Collins Daniel P, Hapke Joel H, Aravalli Rajagopal N, Steer Clifford J
Cytomedical Design Group, LLC, Saint Paul, MN 55127, USA.
Department of Electrical and Computer Engineering, College of Science and Engineering, University of Minnesota, Minneapolis, MN 55455, USA.
Hepat Med. 2020 Jun 11;12:79-92. doi: 10.2147/HMER.S245916. eCollection 2020.

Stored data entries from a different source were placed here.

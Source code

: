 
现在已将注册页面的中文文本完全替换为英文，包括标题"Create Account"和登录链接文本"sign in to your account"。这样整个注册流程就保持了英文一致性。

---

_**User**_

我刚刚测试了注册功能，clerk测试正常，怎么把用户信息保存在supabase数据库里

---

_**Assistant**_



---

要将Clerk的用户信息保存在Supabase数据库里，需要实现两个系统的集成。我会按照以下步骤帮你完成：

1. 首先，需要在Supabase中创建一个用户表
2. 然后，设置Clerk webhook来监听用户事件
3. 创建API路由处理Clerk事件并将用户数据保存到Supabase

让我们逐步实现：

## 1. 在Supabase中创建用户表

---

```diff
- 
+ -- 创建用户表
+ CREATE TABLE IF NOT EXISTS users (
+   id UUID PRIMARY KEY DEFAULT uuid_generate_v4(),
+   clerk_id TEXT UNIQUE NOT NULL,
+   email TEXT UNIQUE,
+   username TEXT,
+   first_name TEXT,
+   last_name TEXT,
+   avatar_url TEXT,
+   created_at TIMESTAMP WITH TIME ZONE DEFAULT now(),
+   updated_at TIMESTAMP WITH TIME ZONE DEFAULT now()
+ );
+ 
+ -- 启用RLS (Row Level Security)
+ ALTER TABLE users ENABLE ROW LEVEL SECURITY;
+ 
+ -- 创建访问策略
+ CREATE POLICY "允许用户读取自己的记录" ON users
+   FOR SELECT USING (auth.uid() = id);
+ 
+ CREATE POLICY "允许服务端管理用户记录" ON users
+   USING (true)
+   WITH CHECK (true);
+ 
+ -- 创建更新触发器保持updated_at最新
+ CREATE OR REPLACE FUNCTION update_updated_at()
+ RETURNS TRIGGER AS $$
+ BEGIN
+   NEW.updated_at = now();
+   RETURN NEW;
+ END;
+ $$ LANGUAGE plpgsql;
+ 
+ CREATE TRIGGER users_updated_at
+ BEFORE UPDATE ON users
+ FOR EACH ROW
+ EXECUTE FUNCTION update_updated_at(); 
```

Research directed towards drug development, metabolism, and liver functions often utilize primary hepatocytes (PH) for preliminary in vitro studies. Variability in the in vitro functionality of PH and the unsuitability of hepatocarcinoma cells for these studies have driven researchers to look to ESC, iPS, and other stem cell types using differentiation protocols to provide more reliable and available cells. This study describes the development of hepatocyte-like cells through the in vitro differentiation of human TERT-immortalized cord blood-derived multi-lineage progenitor cells (MLPC). The E12 clonal cell line derived from polyclonal TERT-transfected cells was used throughout the study.
E12 MLPC were subjected to a three-step differentiation protocol using alternating combinations of growth factors, cytokines, and maturational factors. Cells at various stages of differentiation were analyzed for consistency with PH by morphology, immunohistochemistry, urea production, and gene expression.

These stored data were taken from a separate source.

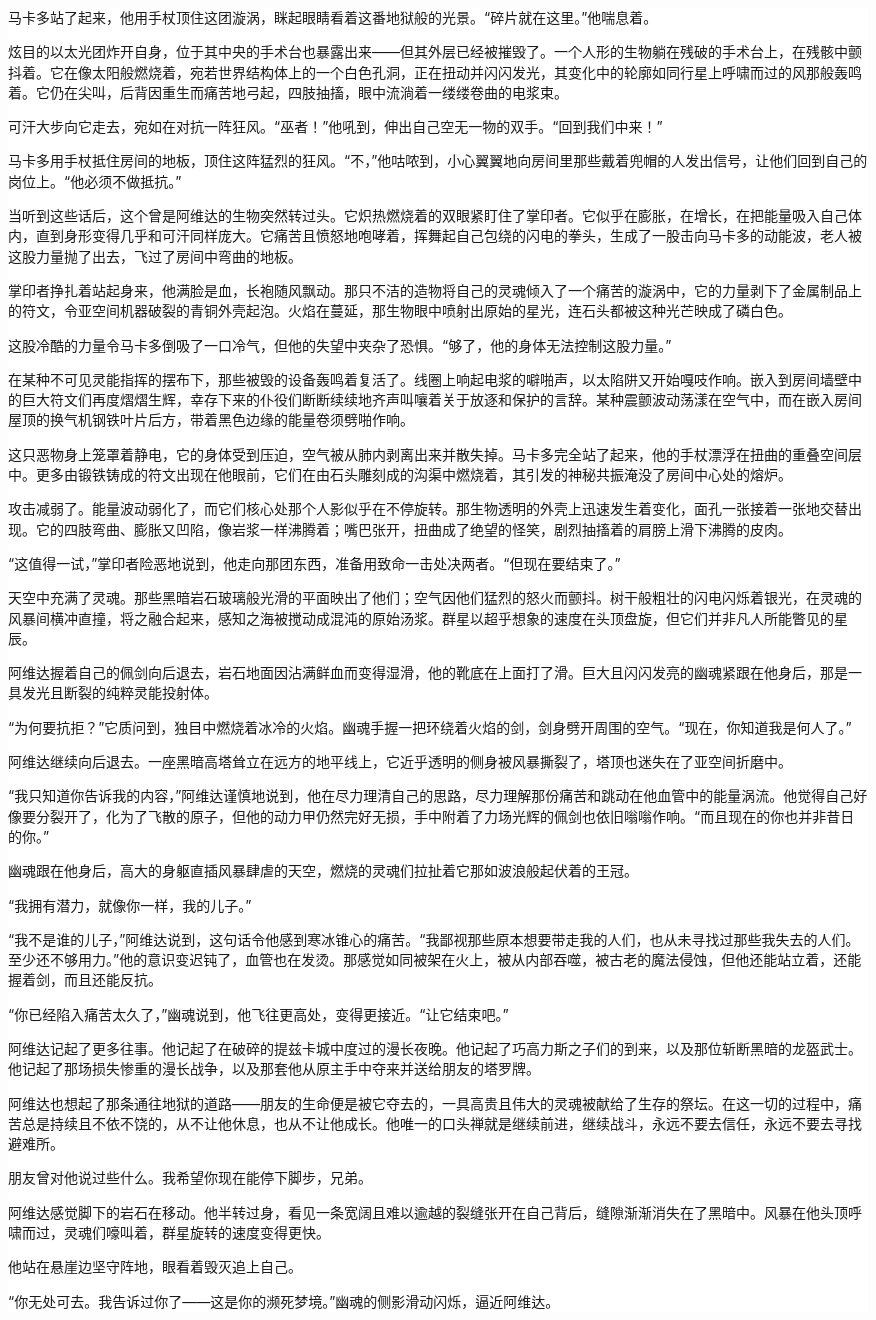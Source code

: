 马卡多站了起来，他用手杖顶住这团漩涡，眯起眼睛看着这番地狱般的光景。“碎片就在这里。”他喘息着。

炫目的以太光团炸开自身，位于其中央的手术台也暴露出来——但其外层已经被摧毁了。一个人形的生物躺在残破的手术台上，在残骸中颤抖着。它在像太阳般燃烧着，宛若世界结构体上的一个白色孔洞，正在扭动并闪闪发光，其变化中的轮廓如同行星上呼啸而过的风那般轰鸣着。它仍在尖叫，后背因重生而痛苦地弓起，四肢抽搐，眼中流淌着一缕缕卷曲的电浆束。

可汗大步向它走去，宛如在对抗一阵狂风。“巫者！”他吼到，伸出自己空无一物的双手。“回到我们中来！”

马卡多用手杖抵住房间的地板，顶住这阵猛烈的狂风。“不，”他咕哝到，小心翼翼地向房间里那些戴着兜帽的人发出信号，让他们回到自己的岗位上。“他必须不做抵抗。”

当听到这些话后，这个曾是阿维达的生物突然转过头。它炽热燃烧着的双眼紧盯住了掌印者。它似乎在膨胀，在增长，在把能量吸入自己体内，直到身形变得几乎和可汗同样庞大。它痛苦且愤怒地咆哮着，挥舞起自己包绕的闪电的拳头，生成了一股击向马卡多的动能波，老人被这股力量抛了出去，飞过了房间中弯曲的地板。

掌印者挣扎着站起身来，他满脸是血，长袍随风飘动。那只不洁的造物将自己的灵魂倾入了一个痛苦的漩涡中，它的力量剥下了金属制品上的符文，令亚空间机器破裂的青铜外壳起泡。火焰在蔓延，那生物眼中喷射出原始的星光，连石头都被这种光芒映成了磷白色。

这股冷酷的力量令马卡多倒吸了一口冷气，但他的失望中夹杂了恐惧。“够了，他的身体无法控制这股力量。”

在某种不可见灵能指挥的摆布下，那些被毁的设备轰鸣着复活了。线圈上响起电浆的噼啪声，以太陷阱又开始嘎吱作响。嵌入到房间墙壁中的巨大符文们再度熠熠生辉，幸存下来的仆役们断断续续地齐声叫嚷着关于放逐和保护的言辞。某种震颤波动荡漾在空气中，而在嵌入房间屋顶的换气机钢铁叶片后方，带着黑色边缘的能量卷须劈啪作响。

这只恶物身上笼罩着静电，它的身体受到压迫，空气被从肺内剥离出来并散失掉。马卡多完全站了起来，他的手杖漂浮在扭曲的重叠空间层中。更多由锻铁铸成的符文出现在他眼前，它们在由石头雕刻成的沟渠中燃烧着，其引发的神秘共振淹没了房间中心处的熔炉。

攻击减弱了。能量波动弱化了，而它们核心处那个人影似乎在不停旋转。那生物透明的外壳上迅速发生着变化，面孔一张接着一张地交替出现。它的四肢弯曲、膨胀又凹陷，像岩浆一样沸腾着；嘴巴张开，扭曲成了绝望的怪笑，剧烈抽搐着的肩膀上滑下沸腾的皮肉。

“这值得一试，”掌印者险恶地说到，他走向那团东西，准备用致命一击处决两者。“但现在要结束了。”



天空中充满了灵魂。那些黑暗岩石玻璃般光滑的平面映出了他们；空气因他们猛烈的怒火而颤抖。树干般粗壮的闪电闪烁着银光，在灵魂的风暴间横冲直撞，将之融合起来，感知之海被搅动成混沌的原始汤浆。群星以超乎想象的速度在头顶盘旋，但它们并非凡人所能瞥见的星辰。

阿维达握着自己的佩剑向后退去，岩石地面因沾满鲜血而变得湿滑，他的靴底在上面打了滑。巨大且闪闪发亮的幽魂紧跟在他身后，那是一具发光且断裂的纯粹灵能投射体。

“为何要抗拒？”它质问到，独目中燃烧着冰冷的火焰。幽魂手握一把环绕着火焰的剑，剑身劈开周围的空气。“现在，你知道我是何人了。”

阿维达继续向后退去。一座黑暗高塔耸立在远方的地平线上，它近乎透明的侧身被风暴撕裂了，塔顶也迷失在了亚空间折磨中。

“我只知道你告诉我的内容，”阿维达谨慎地说到，他在尽力理清自己的思路，尽力理解那份痛苦和跳动在他血管中的能量涡流。他觉得自己好像要分裂开了，化为了飞散的原子，但他的动力甲仍然完好无损，手中附着了力场光辉的佩剑也依旧嗡嗡作响。“而且现在的你也并非昔日的你。”

幽魂跟在他身后，高大的身躯直插风暴肆虐的天空，燃烧的灵魂们拉扯着它那如波浪般起伏着的王冠。

“我拥有潜力，就像你一样，我的儿子。”

“我不是谁的儿子，”阿维达说到，这句话令他感到寒冰锥心的痛苦。“我鄙视那些原本想要带走我的人们，也从未寻找过那些我失去的人们。至少还不够用力。”他的意识变迟钝了，血管也在发烫。那感觉如同被架在火上，被从内部吞噬，被古老的魔法侵蚀，但他还能站立着，还能握着剑，而且还能反抗。

“你已经陷入痛苦太久了，”幽魂说到，他飞往更高处，变得更接近。“让它结束吧。”

阿维达记起了更多往事。他记起了在破碎的提兹卡城中度过的漫长夜晚。他记起了巧高力斯之子们的到来，以及那位斩断黑暗的龙盔武士。他记起了那场损失惨重的漫长战争，以及那套他从原主手中夺来并送给朋友的塔罗牌。

阿维达也想起了那条通往地狱的道路——朋友的生命便是被它夺去的，一具高贵且伟大的灵魂被献给了生存的祭坛。在这一切的过程中，痛苦总是持续且不依不饶的，从不让他休息，也从不让他成长。他唯一的口头禅就是继续前进，继续战斗，永远不要去信任，永远不要去寻找避难所。

朋友曾对他说过些什么。我希望你现在能停下脚步，兄弟。

阿维达感觉脚下的岩石在移动。他半转过身，看见一条宽阔且难以逾越的裂缝张开在自己背后，缝隙渐渐消失在了黑暗中。风暴在他头顶呼啸而过，灵魂们嚎叫着，群星旋转的速度变得更快。

他站在悬崖边坚守阵地，眼看着毁灭追上自己。

“你无处可去。我告诉过你了——这是你的濒死梦境。”幽魂的侧影滑动闪烁，逼近阿维达。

E12 MLPC were shown to significantly change morphology with each stage of differentiation. Coincidental with the morphological changes in the cells, immunohistochemistry data documented the differentiation to committed endoderm by the expression of SOX-17 and GATA-4; the progression to committed hepatocyte-like cells by the expression of a large number of markers including α-fetoprotein and albumin; and the final differentiation by the expression of nuclear and cytoplasmic HNF4. Fully differentiated cells demonstrated gene expression, urea production, and immunohistochemistry consistent with PH. A methodology and medium formulation to continuously expand the E12-derived hepatocyte-like cells is described.
The availability of immortalized hepatocyte-like cell lines could provide a consistent tool for the study of hepatic diseases, drug discovery, and the development of cellular therapies for liver disorders. Utilization of these techniques could provide a basis for the development of bridge therapies for liver failure patients awaiting transplant.
针对药物开发、代谢和肝功能的研究通常利用原代肝细胞(PH)进行初步体外研究。原代肝细胞体外功能的变异性以及肝癌细胞不适用于这些研究,促使研究人员寻求使用分化方案的胚胎干细胞(ESC)、诱导多能干细胞(iPS)和其他干细胞类型,以提供更可靠且可用的细胞。本研究描述了通过人端粒酶逆转录酶(TERT)永生化脐血来源的多谱系祖细胞(MLPC)的体外分化来生成肝细胞样细胞。在整个研究中使用了源自多克隆TERT转染细胞的E12克隆细胞系。
使用生长因子、细胞因子和成熟因子的交替组合,对E12 MLPC进行三步分化方案。通过形态学、免疫组织化学、尿素生成和基因表达分析分化各阶段的细胞与原代肝细胞的一致性。
E12 MLPC在分化的每个阶段均显示出明显的形态变化。与细胞形态变化一致,免疫组织化学数据表明,通过SOX - 17和GATA - 4的表达分化为定型内胚层;通过包括甲胎蛋白和白蛋白在内的大量标志物的表达进展为定型肝细胞样细胞;通过核和细胞质肝细胞核因子4(HNF4)的表达实现最终分化。完全分化的细胞在基因表达、尿素生成和免疫组织化学方面与原代肝细胞一致。描述了一种持续扩增源自E12的肝细胞样细胞的方法和培养基配方。
永生化肝细胞样细胞系的可用性可为肝病研究、药物发现以及肝脏疾病细胞疗法开发提供一致的工具。利用这些技术可为等待移植的肝衰竭患者开发过渡治疗提供基础。